Malgré cela, des membres de la délégation iranienne pourraient se voir interdire de voyage en raison de leurs liens supposés avec les Gardiens de la Révolution, groupement considéré comme terroriste par le gouvernement américain. La Fédération iranienne a donc requis des garanties en matière de sécurité et d’obtention de visas pour sa délégation.
Les prix exorbitants des billets continuent de faire l’actualité : pour assister au match d’ouverture, il faut débourser 875 dollars (750 euros), tandis qu’un billet pour la finale atteint la somme astronomique de 11 000 dollars (9 400 euros). Certaines places se revendent même à plus de 2 millions de dollars, ce qui a entraîné des plaintes judiciaires contre la FIFA de la part de fans frustrés. Trump a également exprimé son mécontentement, affirmant qu'il ne débourserait pas 1 000 dollars pour un match, même aux États-Unis.
En parallèle, les transporteurs ne sont pas en reste : les prix des trajets en train pour accéder aux stades ont également explosé. À New York, un aller-retour pour le stade du New Jersey coûte désormais 105 dollars, contre un tarif habituel de 12,90 euros. Les prix des hôtels ont suivi la tendance, entraînant une baisse des réservations, comme l’a rapporté le Journal du Tourisme.
La sécurité représentera un défi majeur. Près de 100 000 forces de l’ordre seront mobilisées au Mexique pour assurer la sécurité des matches, alors que des inquiétudes subsistent quant aux opérations possibles de l'ICE, qui pourraient cibler les supporters étrangers. Les fans devront également prouver leur vaccination contre la rougeole, dont le risque a considérablement augmenté en Amérique.
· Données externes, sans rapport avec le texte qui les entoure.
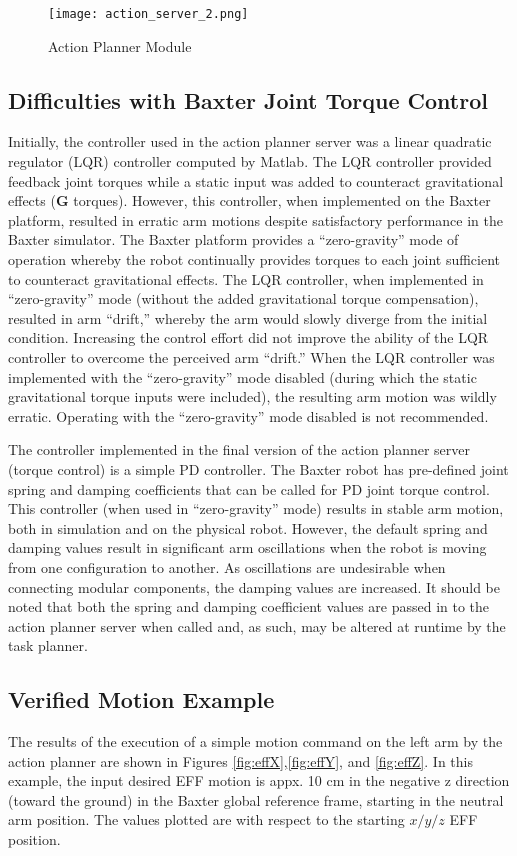 \begin{figure}[h]
	\texttt{[image: action\_server\_2.png]}
	\caption{Action Planner Module}
	\label{fig:actionPlannerFlow}
\end{figure}


\subsection{Difficulties with Baxter Joint Torque Control}
Initially, the controller used in the action planner server was a linear quadratic regulator (LQR) controller computed by Matlab.
The LQR controller provided feedback joint torques while a static input was added to counteract gravitational effects ($\mathbf{G}$ torques).
However, this controller, when implemented on the Baxter platform, resulted in erratic arm motions despite satisfactory performance in the Baxter simulator.
The Baxter platform provides a ``zero-gravity'' mode of operation whereby the robot continually provides torques to each joint sufficient to counteract gravitational effects.
The LQR controller, when implemented in ``zero-gravity'' mode (without the added gravitational torque compensation), resulted in arm ``drift,'' whereby the arm would slowly diverge from the initial condition.
Increasing the control effort did not improve the ability of the LQR controller to overcome the perceived arm ``drift.''
When the LQR controller was implemented with the ``zero-gravity'' mode disabled (during which the static gravitational torque inputs were included), the resulting arm motion was wildly erratic.
Operating with the ``zero-gravity'' mode disabled is not recommended.

The controller implemented in the final version of the action planner server (torque control) is a simple PD controller.
The Baxter robot has pre-defined joint spring and damping coefficients that can be called for PD joint torque control.
This controller (when used in ``zero-gravity'' mode) results in stable arm motion, both in simulation and on the physical robot.
However, the default spring and damping values result in significant arm oscillations when the robot is moving from one configuration to another.
As oscillations are undesirable when connecting modular components, the damping values are increased.
It should be noted that both the spring and damping coefficient values are passed in to the action planner server when called and, as such, may be altered at runtime by the task planner.

\subsection{Verified Motion Example}
The results of the execution of a simple motion command on the left arm by the action planner are shown in Figures \ref{fig:effX},\ref{fig:effY}, and \ref{fig:effZ}.
In this example, the input desired EFF motion is appx. 10 cm in the negative z direction (toward the ground) in the Baxter global reference frame, starting in the neutral arm position.
The values plotted are with respect to the starting $x/y/z$ EFF position.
Les conditions climatiques pourraient également pallier à un défi pour l’organisation, avec des températures caniculaires attendues dans certaines régions. La FIFA a donc prévu des pauses hydratation, mais certains matches, comme ceux à Boston, sont programmés à des horaires peu adaptés pour éviter les températures extrêmes.
Pour ceux souhaitant se rendre aux États-Unis, l’obtention d’un visa de tourisme ou d’une autorisation d’entrée électronique (Esta) est cruciale, mais la situation est particulièrement problématique pour les supporters haïtiens, dont la demande de visas a été suspendue depuis 2025.